* **Exercise brief**: Every line of the listing is returned unchanged, and every picture is dropped.

___ Study material ___

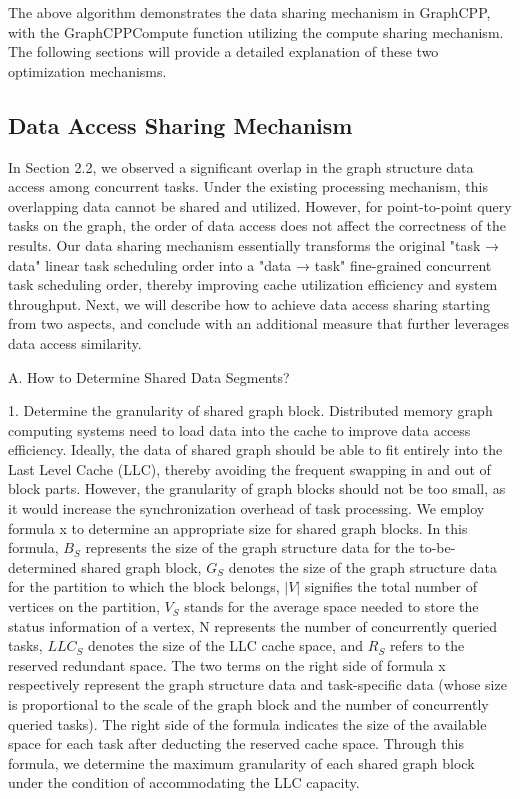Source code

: \documentclass[lettersize,journal]{IEEEtran} %
\begin{document}
The above algorithm demonstrates the data sharing mechanism in GraphCPP, with the GraphCPPCompute function utilizing the compute sharing mechanism. The following sections will provide a detailed explanation of these two optimization mechanisms.

\subsection{Data Access Sharing Mechanism}
In Section 2.2, we observed a significant overlap in the graph structure data access among concurrent tasks. Under the existing processing mechanism, this overlapping data cannot be shared and utilized. However, for point-to-point query tasks on the graph, the order of data access does not affect the correctness of the results. Our data sharing mechanism essentially transforms the original "task → data" linear task scheduling order into a "data → task" fine-grained concurrent task scheduling order, thereby improving cache utilization efficiency and system throughput. Next, we will describe how to achieve data access sharing starting from two aspects, and conclude with an additional measure that further leverages data access similarity.

A. How to Determine Shared Data Segments?

1. Determine the granularity of shared graph block. Distributed memory graph computing systems need to load data into the cache to improve data access efficiency. Ideally, the data of shared graph should be able to fit entirely into the Last Level Cache (LLC), thereby avoiding the frequent swapping in and out of block parts. However, the granularity of graph blocks should not be too small, as it would increase the synchronization overhead of task processing. We employ formula x to determine an appropriate size for shared graph blocks. In this formula, $B_S$ represents the size of the graph structure data for the to-be-determined shared graph block, $G_S$ denotes the size of the graph structure data for the partition to which the block belongs, $|V|$ signifies the total number of vertices on the partition, $V_S$ stands for the average space needed to store the status information of a vertex, N represents the number of concurrently queried tasks, $LLC_S$ denotes the size of the LLC cache space, and $R_S$ refers to the reserved redundant space. The two terms on the right side of formula x respectively represent the graph structure data and task-specific data (whose size is proportional to the scale of the graph block and the number of concurrently queried tasks). The right side of the formula indicates the size of the available space for each task after deducting the reserved cache space. Through this formula, we determine the maximum granularity of each shared graph block under the condition of accommodating the LLC capacity.
\end{document}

___

* **Exercise result**:
Source code

: \documentclass[lettersize,journal]{IEEEtran} %
\begin{document}
The above algorithm demonstrates the data sharing mechanism in GraphCPP, with the GraphCPPCompute function utilizing the compute sharing mechanism. The following sections will provide a detailed explanation of these two optimization mechanisms.

\subsection{Data Access Sharing Mechanism}
In Section 2.2, we observed a significant overlap in the graph structure data access among concurrent tasks. Under the existing processing mechanism, this overlapping data cannot be shared and utilized. However, for point-to-point query tasks on the graph, the order of data access does not affect the correctness of the results. Our data sharing mechanism essentially transforms the original "task → data" linear task scheduling order into a "data → task" fine-grained concurrent task scheduling order, thereby improving cache utilization efficiency and system throughput. Next, we will describe how to achieve data access sharing starting from two aspects, and conclude with an additional measure that further leverages data access similarity.

A. How to Determine Shared Data Segments?

1. Determine the granularity of shared graph block. Distributed memory graph computing systems need to load data into the cache to improve data access efficiency. Ideally, the data of shared graph should be able to fit entirely into the Last Level Cache (LLC), thereby avoiding the frequent swapping in and out of block parts. However, the granularity of graph blocks should not be too small, as it would increase the synchronization overhead of task processing. We employ formula x to determine an appropriate size for shared graph blocks. In this formula, $B_S$ represents the size of the graph structure data for the to-be-determined shared graph block, $G_S$ denotes the size of the graph structure data for the partition to which the block belongs, $|V|$ signifies the total number of vertices on the partition, $V_S$ stands for the average space needed to store the status information of a vertex, N represents the number of concurrently queried tasks, $LLC_S$ denotes the size of the LLC cache space, and $R_S$ refers to the reserved redundant space. The two terms on the right side of formula x respectively represent the graph structure data and task-specific data (whose size is proportional to the scale of the graph block and the number of concurrently queried tasks). The right side of the formula indicates the size of the available space for each task after deducting the reserved cache space. Through this formula, we determine the maximum granularity of each shared graph block under the condition of accommodating the LLC capacity.
\end{document}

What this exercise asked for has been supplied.